Il Villarreal è nel cuore di Giuseppe Mascara, nell’album dei ricordi felici dell’attaccante siciliano che nel 2011, all’età di 31 anni,
sbarcò a Napoli dopo sei stagioni a Catania ed altre ancora in giro per categorie inferiori. In pochi mesi, realizzando il più banale dei sogni, Mascara lottò per lo scudetto e debuttò in una competizione europea per club. I suoi ricordi ai microfoni de Il Roma
Al San Paolo fu 0-0 contro il Villarreal nell’andata dei sedicesimi di Europa League: «Fu un’emozione unica che porto dentro con tanto orgoglio. L’età non conta, l’importante è essere consapevoli dei propri errori e provarci sempre. Giocare in Europa, in una grande squadra, fu la prova evidente che il calcio è davvero imprevedibile».
Ironia della sorte, anche il debutto in Champions, l’anno successo, fu contro il Villarreal. Domani che partita sarà? «Le due squadre sono state rivoluzionate, sulla carta il Napoli ha qualcosa in più, è veramente forte, ma non sarà facile perché il Villarreal è un’ottima squadra in un buon momento di forma».

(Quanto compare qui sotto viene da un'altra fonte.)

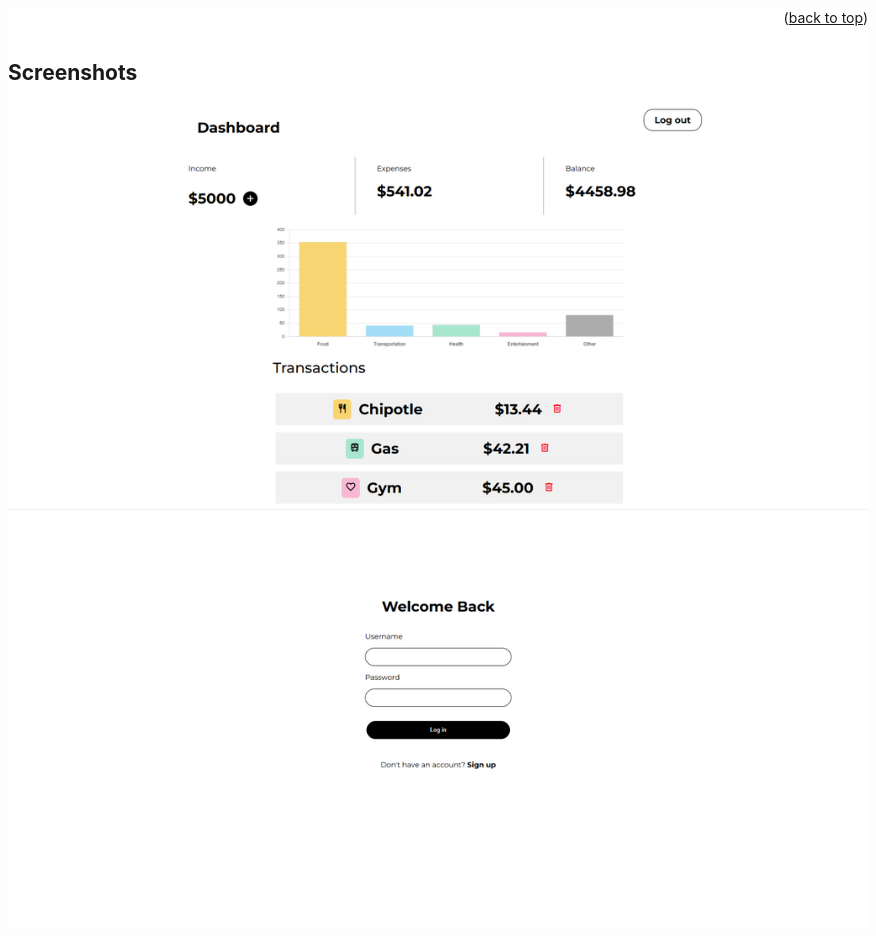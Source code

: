 

<p align="right">(<a href="#readme-top">back to top</a>)</p>

## Screenshots

<div align="center">
  <img src="screenshots/HomePage.png" alt="Home Page Screenshot" width="1200">
  <img src="screenshots/Login.png" alt="Login Page Screenshot" width="1200">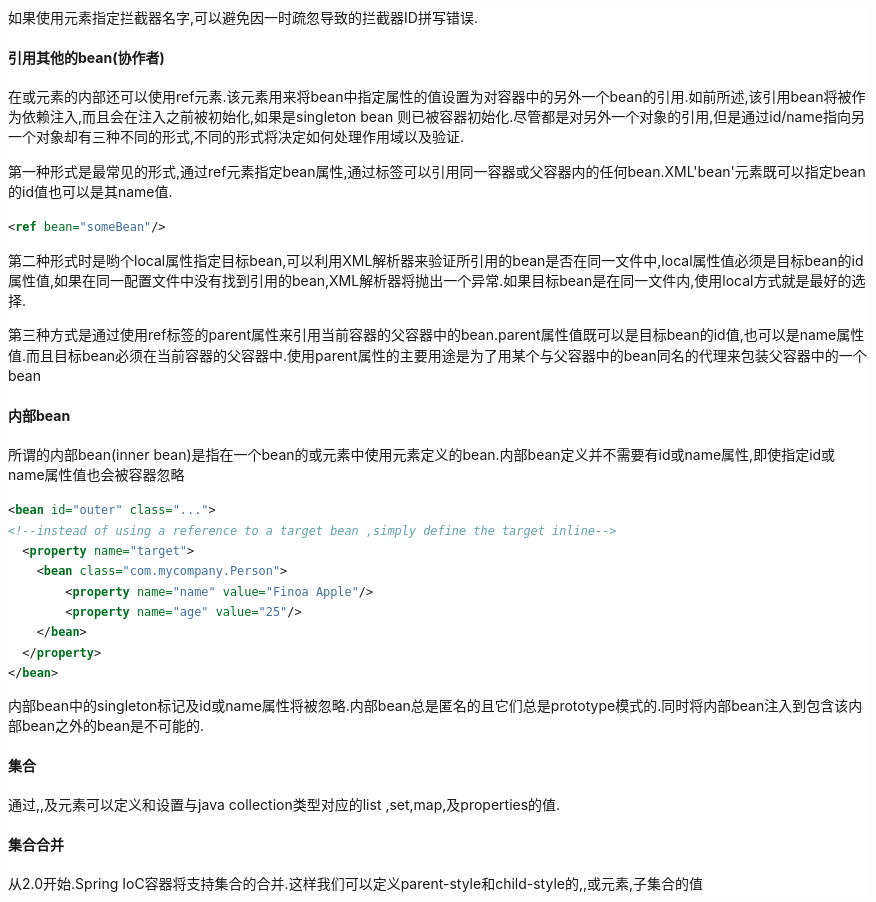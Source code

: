 如果使用<idref/>元素指定拦截器名字,可以避免因一时疏忽导致的拦截器ID拼写错误.

#### 引用其他的bean(协作者)

在<constructor-arg/>或<property/>元素的内部还可以使用ref元素.该元素用来将bean中指定属性的值设置为对容器中的另外一个bean的引用.如前所述,该引用bean将被作为依赖注入,而且会在注入之前被初始化,如果是singleton bean 则已被容器初始化.尽管都是对另外一个对象的引用,但是通过id/name指向另一个对象却有三种不同的形式,不同的形式将决定如何处理作用域以及验证.

第一种形式是最常见的形式,通过ref元素指定bean属性,通过标签可以引用同一容器或父容器内的任何bean.XML'bean'元素既可以指定bean的id值也可以是其name值.

```xml
<ref bean="someBean"/>
```

第二种形式时是哟个local属性指定目标bean,可以利用XML解析器来验证所引用的bean是否在同一文件中,local属性值必须是目标bean的id属性值,如果在同一配置文件中没有找到引用的bean,XML解析器将抛出一个异常.如果目标bean是在同一文件内,使用local方式就是最好的选择.

第三种方式是通过使用ref标签的parent属性来引用当前容器的父容器中的bean.parent属性值既可以是目标bean的id值,也可以是name属性值.而且目标bean必须在当前容器的父容器中.使用parent属性的主要用途是为了用某个与父容器中的bean同名的代理来包装父容器中的一个bean

#### 内部bean

所谓的内部bean(inner bean)是指在一个bean的<property/>或<constructor-arg/>元素中使用<bean/>元素定义的bean.内部bean定义并不需要有id或name属性,即使指定id或name属性值也会被容器忽略

```xml
<bean id="outer" class="...">
<!--instead of using a reference to a target bean ,simply define the target inline-->
  <property name="target">
  	<bean class="com.mycompany.Person">
    	<property name="name" value="Finoa Apple"/>
      	<property name="age" value="25"/>
    </bean>
  </property>
</bean>
```

内部bean中的singleton标记及id或name属性将被忽略.内部bean总是匿名的且它们总是prototype模式的.同时将内部bean注入到包含该内部bean之外的bean是不可能的.

#### 集合

通过<list/>,<set/>,<map/>及<props/>元素可以定义和设置与java collection类型对应的list ,set,map,及properties的值.

#### 集合合并

从2.0开始.Spring IoC容器将支持集合的合并.这样我们可以定义parent-style和child-style的<list/>,<map/>,<set/>或<props>元素,子集合的值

“El Madrigal” può rappresentare un ostacolo per il Napoli? «Un tifoso non ha mai fatto gol. Al ritorno lo stadio era pieno, l’atmosfera era caldissima ma c’erano anche molti tifosi del Napoli, talmente tanti che al gol di Hamsik ce li ritrovammo in campo (ride, ndr). Accadde tutto in pochi minuti. Inizialmente non ce ne rendemmo conto, poi notammo decine
di tifosi sul prato. L’importante è che nessuno si sia fatto male».
L’unica grande delusione fu l’eliminazione: dopo il gol di Hamsik risposero Rossi e Nilmar. Brucia ancora? «Un po’ sì. Giocammo una delle partite più belle della stagione. Lottammo dall’inizio alla fine, ci provammo. Forse peccammo un po’ d’inesperienza perché in quel periodo si viveva sull’onda dell’entusiasmo e potevamo gestire meglio il vantaggio».
In quella stessa gara esordì in maglia azzurra Victor Ruiz. Oggi è un pilastro del Villarreal ma al Napoli durò appena sei mesi, perché? «Non è mai facile inserirsi in un contesto collaudato, soprattutto quando hai davanti gente come Campagnaro, Cannavaro, Aronica, che gioca insieme da anni. Ma col tempo ha dimostrato d’essere un ottimo difensore».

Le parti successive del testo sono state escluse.